Firma, która zaprojektowała nowy stadion Górnika Zabrze ogłosiła, że obiekt utracił jej gwarancję i rękojmię. – To całkowicie nieuprawnione i niezgodne z prawem – odpowiadają w Zabrzu.
Serwis slask.sport.pl poruszył sprawę sporu pomiędzy inwestorem, a projektantami obiektu. „Ze względu na działania Inwestora polegające na celowym utrudnianiu nam nadzoru nad realizowaną inwestycją, wprowadzaniu do projektu nieautoryzowanych zmian realizacji inwestycji niezgodnie z zaleceniami dokumentacji projektowej, po konsultacji z kancelarią prawną, poinformowaliśmy Gminę Miejską w Zabrzu o utracie związanej z projektem gwarancji i rękojmi. Tym samym całkowita odpowiedzialność za realizowaną inwestycję, łącznie z odpowiedzialnością za dokumentację projektową, przechodzi na Stadion w Zabrzu sp. z o.o.” – głosi komunikat firmy GMT z Mysłowic.

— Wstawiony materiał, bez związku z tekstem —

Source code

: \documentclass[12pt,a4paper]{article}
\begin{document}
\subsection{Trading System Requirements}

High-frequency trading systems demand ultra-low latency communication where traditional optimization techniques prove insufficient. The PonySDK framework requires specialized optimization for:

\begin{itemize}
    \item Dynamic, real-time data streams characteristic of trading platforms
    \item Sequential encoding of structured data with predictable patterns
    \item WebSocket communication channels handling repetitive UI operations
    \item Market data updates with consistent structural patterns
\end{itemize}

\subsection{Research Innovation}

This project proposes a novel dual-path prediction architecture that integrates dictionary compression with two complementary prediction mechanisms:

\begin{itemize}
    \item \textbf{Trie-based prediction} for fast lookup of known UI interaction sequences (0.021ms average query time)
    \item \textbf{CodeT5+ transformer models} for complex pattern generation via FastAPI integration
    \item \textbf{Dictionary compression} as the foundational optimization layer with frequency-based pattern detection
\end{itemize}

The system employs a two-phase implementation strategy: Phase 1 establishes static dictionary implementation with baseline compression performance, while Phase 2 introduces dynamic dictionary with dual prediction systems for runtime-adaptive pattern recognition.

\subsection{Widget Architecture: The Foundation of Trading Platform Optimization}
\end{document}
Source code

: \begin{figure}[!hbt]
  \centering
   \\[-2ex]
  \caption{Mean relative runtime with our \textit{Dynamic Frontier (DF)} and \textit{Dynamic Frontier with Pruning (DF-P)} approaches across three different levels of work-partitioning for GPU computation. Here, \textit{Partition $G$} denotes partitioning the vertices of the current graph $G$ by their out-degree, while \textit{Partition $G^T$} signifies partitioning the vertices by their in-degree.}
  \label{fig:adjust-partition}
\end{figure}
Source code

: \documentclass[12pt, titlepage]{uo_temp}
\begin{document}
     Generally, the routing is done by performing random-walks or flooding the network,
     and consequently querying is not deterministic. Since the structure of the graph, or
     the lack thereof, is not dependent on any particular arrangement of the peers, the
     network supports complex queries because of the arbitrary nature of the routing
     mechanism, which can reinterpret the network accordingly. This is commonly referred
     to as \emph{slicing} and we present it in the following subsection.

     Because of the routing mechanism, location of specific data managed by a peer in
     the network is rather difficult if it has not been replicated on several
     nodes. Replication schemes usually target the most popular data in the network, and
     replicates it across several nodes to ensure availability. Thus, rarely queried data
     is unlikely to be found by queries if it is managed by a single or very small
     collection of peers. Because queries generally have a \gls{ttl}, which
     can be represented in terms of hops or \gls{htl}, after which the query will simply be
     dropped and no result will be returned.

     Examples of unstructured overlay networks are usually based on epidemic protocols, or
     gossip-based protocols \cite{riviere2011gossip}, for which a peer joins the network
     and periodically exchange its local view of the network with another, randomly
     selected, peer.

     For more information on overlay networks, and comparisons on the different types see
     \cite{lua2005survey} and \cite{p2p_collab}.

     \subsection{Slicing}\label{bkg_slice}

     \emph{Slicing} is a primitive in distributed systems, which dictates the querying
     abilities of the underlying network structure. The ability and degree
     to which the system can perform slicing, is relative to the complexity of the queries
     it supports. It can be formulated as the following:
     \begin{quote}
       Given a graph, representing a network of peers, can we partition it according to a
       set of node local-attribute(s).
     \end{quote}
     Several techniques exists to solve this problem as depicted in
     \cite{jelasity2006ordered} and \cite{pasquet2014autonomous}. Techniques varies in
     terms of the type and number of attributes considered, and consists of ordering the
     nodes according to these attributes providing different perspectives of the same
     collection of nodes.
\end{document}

Dębicki w rozmowie z serwisem slask.sport.pl zdecydowanie odrzuca te argumenty. – Pismo złożone przez GMT jest całkowicie nieuprawnione i niezgodne z prawem. Mamy już w tej sprawie opinię prawną. Jeśli chodzi o nadzór autorski, to było dokładnie na odwrót niż przedstawia to firma. I mamy na to dokumenty! Zmiany w projekcie, przy tak dużej inwestycji, to norma. Zwracam uwagę, że w chwili odbioru projektu, prawa do niego przeszły na miasto. Jest jeszcze kwestia praw autorskich osobistych. Główny projektant stadionu Marek Szcześniak osobiście dokonał jednak zgody na zmianę koloru elewacji. Uznaliśmy, że czarna będzie lepsza od srebrnej, a jej podświetlenie może być dzięki temu nawet ułatwione.